Data supplied:
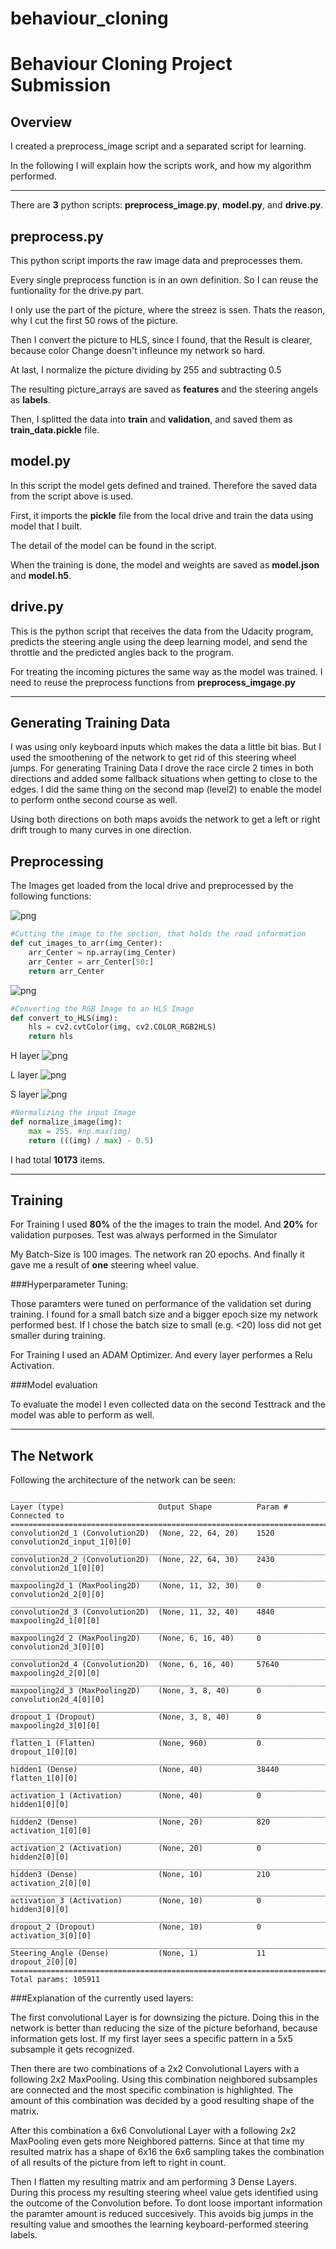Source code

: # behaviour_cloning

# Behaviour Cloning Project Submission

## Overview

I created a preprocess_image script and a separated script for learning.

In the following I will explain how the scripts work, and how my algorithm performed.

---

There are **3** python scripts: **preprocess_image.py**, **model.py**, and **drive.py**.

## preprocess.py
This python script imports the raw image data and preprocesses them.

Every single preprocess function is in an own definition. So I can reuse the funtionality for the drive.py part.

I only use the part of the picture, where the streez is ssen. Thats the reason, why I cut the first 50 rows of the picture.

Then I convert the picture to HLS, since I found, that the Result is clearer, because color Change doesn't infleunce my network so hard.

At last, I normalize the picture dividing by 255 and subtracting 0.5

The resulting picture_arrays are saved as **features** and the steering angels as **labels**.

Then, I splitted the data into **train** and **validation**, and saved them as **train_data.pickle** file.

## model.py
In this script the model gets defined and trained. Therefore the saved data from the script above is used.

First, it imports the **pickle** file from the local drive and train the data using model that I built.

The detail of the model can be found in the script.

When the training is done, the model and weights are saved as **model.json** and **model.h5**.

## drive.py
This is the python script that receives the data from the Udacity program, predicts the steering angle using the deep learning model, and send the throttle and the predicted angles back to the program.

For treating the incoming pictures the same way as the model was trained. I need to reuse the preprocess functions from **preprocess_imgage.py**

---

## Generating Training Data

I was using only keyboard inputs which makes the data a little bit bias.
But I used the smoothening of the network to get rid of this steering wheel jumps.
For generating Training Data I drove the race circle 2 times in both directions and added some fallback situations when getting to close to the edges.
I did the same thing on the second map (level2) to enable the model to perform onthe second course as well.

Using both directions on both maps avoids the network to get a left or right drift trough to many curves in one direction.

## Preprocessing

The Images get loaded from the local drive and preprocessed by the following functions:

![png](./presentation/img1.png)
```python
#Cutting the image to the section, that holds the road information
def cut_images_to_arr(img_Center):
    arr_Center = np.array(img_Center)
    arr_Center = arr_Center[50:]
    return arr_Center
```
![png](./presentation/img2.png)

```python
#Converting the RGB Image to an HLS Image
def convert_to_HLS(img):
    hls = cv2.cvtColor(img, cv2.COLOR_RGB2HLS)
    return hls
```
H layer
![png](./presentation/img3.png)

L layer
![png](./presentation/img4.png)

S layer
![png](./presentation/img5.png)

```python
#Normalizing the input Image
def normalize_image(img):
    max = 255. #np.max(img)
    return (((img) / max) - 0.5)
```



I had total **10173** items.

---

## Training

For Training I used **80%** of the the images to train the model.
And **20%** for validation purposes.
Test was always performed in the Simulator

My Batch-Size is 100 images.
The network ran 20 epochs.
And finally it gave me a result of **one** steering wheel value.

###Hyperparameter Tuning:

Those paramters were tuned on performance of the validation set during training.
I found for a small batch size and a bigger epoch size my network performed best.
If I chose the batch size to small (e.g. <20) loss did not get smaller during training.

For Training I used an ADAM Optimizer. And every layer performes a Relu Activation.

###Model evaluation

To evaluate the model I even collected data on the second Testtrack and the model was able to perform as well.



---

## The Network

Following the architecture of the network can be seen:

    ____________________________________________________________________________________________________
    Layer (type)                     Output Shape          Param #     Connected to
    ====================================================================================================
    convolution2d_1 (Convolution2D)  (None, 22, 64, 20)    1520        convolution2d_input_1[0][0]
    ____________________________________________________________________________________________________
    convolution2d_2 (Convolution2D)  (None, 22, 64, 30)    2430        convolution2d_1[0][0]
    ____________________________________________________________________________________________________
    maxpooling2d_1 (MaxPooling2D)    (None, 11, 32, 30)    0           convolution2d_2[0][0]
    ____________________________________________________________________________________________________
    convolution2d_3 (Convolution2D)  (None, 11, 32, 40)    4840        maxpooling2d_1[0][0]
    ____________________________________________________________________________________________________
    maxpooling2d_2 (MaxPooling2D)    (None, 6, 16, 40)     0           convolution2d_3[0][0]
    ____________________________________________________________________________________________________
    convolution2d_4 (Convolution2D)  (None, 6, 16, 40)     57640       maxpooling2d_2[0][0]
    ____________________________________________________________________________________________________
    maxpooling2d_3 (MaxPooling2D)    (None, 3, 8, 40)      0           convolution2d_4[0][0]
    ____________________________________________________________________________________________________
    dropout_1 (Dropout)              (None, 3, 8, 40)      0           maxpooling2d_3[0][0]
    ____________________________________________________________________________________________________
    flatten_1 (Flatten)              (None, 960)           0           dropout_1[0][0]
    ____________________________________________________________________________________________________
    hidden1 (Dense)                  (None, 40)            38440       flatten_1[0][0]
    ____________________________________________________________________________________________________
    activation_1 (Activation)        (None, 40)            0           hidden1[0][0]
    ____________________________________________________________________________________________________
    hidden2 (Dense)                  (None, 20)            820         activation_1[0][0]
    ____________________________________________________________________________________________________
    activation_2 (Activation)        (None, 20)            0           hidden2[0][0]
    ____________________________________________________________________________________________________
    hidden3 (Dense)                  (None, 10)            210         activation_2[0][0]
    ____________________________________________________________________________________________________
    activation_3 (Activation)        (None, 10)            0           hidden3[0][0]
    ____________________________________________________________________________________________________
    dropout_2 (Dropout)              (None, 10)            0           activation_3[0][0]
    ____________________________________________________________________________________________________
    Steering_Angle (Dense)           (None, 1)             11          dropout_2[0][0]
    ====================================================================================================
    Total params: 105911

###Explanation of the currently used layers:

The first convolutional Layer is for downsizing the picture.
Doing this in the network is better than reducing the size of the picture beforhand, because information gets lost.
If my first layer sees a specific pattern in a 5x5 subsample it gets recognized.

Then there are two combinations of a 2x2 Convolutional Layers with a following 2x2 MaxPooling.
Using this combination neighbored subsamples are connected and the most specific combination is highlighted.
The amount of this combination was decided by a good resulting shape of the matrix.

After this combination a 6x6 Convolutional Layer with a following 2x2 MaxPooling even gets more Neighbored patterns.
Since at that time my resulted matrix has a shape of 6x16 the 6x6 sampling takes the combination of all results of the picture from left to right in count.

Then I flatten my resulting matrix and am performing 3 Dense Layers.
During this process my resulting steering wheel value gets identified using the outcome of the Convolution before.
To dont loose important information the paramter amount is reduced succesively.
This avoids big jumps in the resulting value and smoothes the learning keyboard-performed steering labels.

Exercise instructions: Skip every picture and transcribe the data above exactly.

Exercise solution:
Source code

: # behaviour_cloning

# Behaviour Cloning Project Submission

## Overview

I created a preprocess_image script and a separated script for learning.

In the following I will explain how the scripts work, and how my algorithm performed.

---

There are **3** python scripts: **preprocess_image.py**, **model.py**, and **drive.py**.

## preprocess.py
This python script imports the raw image data and preprocesses them.

Every single preprocess function is in an own definition. So I can reuse the funtionality for the drive.py part.

I only use the part of the picture, where the streez is ssen. Thats the reason, why I cut the first 50 rows of the picture.

Then I convert the picture to HLS, since I found, that the Result is clearer, because color Change doesn't infleunce my network so hard.

At last, I normalize the picture dividing by 255 and subtracting 0.5

The resulting picture_arrays are saved as **features** and the steering angels as **labels**.

Then, I splitted the data into **train** and **validation**, and saved them as **train_data.pickle** file.

## model.py
In this script the model gets defined and trained. Therefore the saved data from the script above is used.

First, it imports the **pickle** file from the local drive and train the data using model that I built.

The detail of the model can be found in the script.

When the training is done, the model and weights are saved as **model.json** and **model.h5**.

## drive.py
This is the python script that receives the data from the Udacity program, predicts the steering angle using the deep learning model, and send the throttle and the predicted angles back to the program.

For treating the incoming pictures the same way as the model was trained. I need to reuse the preprocess functions from **preprocess_imgage.py**

---

## Generating Training Data

I was using only keyboard inputs which makes the data a little bit bias.
But I used the smoothening of the network to get rid of this steering wheel jumps.
For generating Training Data I drove the race circle 2 times in both directions and added some fallback situations when getting to close to the edges.
I did the same thing on the second map (level2) to enable the model to perform onthe second course as well.

Using both directions on both maps avoids the network to get a left or right drift trough to many curves in one direction.

## Preprocessing

The Images get loaded from the local drive and preprocessed by the following functions:

![png](./presentation/img1.png)
```python
#Cutting the image to the section, that holds the road information
def cut_images_to_arr(img_Center):
    arr_Center = np.array(img_Center)
    arr_Center = arr_Center[50:]
    return arr_Center
```
![png](./presentation/img2.png)

```python
#Converting the RGB Image to an HLS Image
def convert_to_HLS(img):
    hls = cv2.cvtColor(img, cv2.COLOR_RGB2HLS)
    return hls
```
H layer
![png](./presentation/img3.png)

L layer
![png](./presentation/img4.png)

S layer
![png](./presentation/img5.png)

```python
#Normalizing the input Image
def normalize_image(img):
    max = 255. #np.max(img)
    return (((img) / max) - 0.5)
```



I had total **10173** items.

---

## Training

For Training I used **80%** of the the images to train the model.
And **20%** for validation purposes.
Test was always performed in the Simulator

My Batch-Size is 100 images.
The network ran 20 epochs.
And finally it gave me a result of **one** steering wheel value.

###Hyperparameter Tuning:

Those paramters were tuned on performance of the validation set during training.
I found for a small batch size and a bigger epoch size my network performed best.
If I chose the batch size to small (e.g. <20) loss did not get smaller during training.

For Training I used an ADAM Optimizer. And every layer performes a Relu Activation.

###Model evaluation

To evaluate the model I even collected data on the second Testtrack and the model was able to perform as well.



---

## The Network

Following the architecture of the network can be seen:

    ____________________________________________________________________________________________________
    Layer (type)                     Output Shape          Param #     Connected to
    ====================================================================================================
    convolution2d_1 (Convolution2D)  (None, 22, 64, 20)    1520        convolution2d_input_1[0][0]
    ____________________________________________________________________________________________________
    convolution2d_2 (Convolution2D)  (None, 22, 64, 30)    2430        convolution2d_1[0][0]
    ____________________________________________________________________________________________________
    maxpooling2d_1 (MaxPooling2D)    (None, 11, 32, 30)    0           convolution2d_2[0][0]
    ____________________________________________________________________________________________________
    convolution2d_3 (Convolution2D)  (None, 11, 32, 40)    4840        maxpooling2d_1[0][0]
    ____________________________________________________________________________________________________
    maxpooling2d_2 (MaxPooling2D)    (None, 6, 16, 40)     0           convolution2d_3[0][0]
    ____________________________________________________________________________________________________
    convolution2d_4 (Convolution2D)  (None, 6, 16, 40)     57640       maxpooling2d_2[0][0]
    ____________________________________________________________________________________________________
    maxpooling2d_3 (MaxPooling2D)    (None, 3, 8, 40)      0           convolution2d_4[0][0]
    ____________________________________________________________________________________________________
    dropout_1 (Dropout)              (None, 3, 8, 40)      0           maxpooling2d_3[0][0]
    ____________________________________________________________________________________________________
    flatten_1 (Flatten)              (None, 960)           0           dropout_1[0][0]
    ____________________________________________________________________________________________________
    hidden1 (Dense)                  (None, 40)            38440       flatten_1[0][0]
    ____________________________________________________________________________________________________
    activation_1 (Activation)        (None, 40)            0           hidden1[0][0]
    ____________________________________________________________________________________________________
    hidden2 (Dense)                  (None, 20)            820         activation_1[0][0]
    ____________________________________________________________________________________________________
    activation_2 (Activation)        (None, 20)            0           hidden2[0][0]
    ____________________________________________________________________________________________________
    hidden3 (Dense)                  (None, 10)            210         activation_2[0][0]
    ____________________________________________________________________________________________________
    activation_3 (Activation)        (None, 10)            0           hidden3[0][0]
    ____________________________________________________________________________________________________
    dropout_2 (Dropout)              (None, 10)            0           activation_3[0][0]
    ____________________________________________________________________________________________________
    Steering_Angle (Dense)           (None, 1)             11          dropout_2[0][0]
    ====================================================================================================
    Total params: 105911

###Explanation of the currently used layers:

The first convolutional Layer is for downsizing the picture.
Doing this in the network is better than reducing the size of the picture beforhand, because information gets lost.
If my first layer sees a specific pattern in a 5x5 subsample it gets recognized.

Then there are two combinations of a 2x2 Convolutional Layers with a following 2x2 MaxPooling.
Using this combination neighbored subsamples are connected and the most specific combination is highlighted.
The amount of this combination was decided by a good resulting shape of the matrix.

After this combination a 6x6 Convolutional Layer with a following 2x2 MaxPooling even gets more Neighbored patterns.
Since at that time my resulted matrix has a shape of 6x16 the 6x6 sampling takes the combination of all results of the picture from left to right in count.

Then I flatten my resulting matrix and am performing 3 Dense Layers.
During this process my resulting steering wheel value gets identified using the outcome of the Convolution before.
To dont loose important information the paramter amount is reduced succesively.
This avoids big jumps in the resulting value and smoothes the learning keyboard-performed steering labels.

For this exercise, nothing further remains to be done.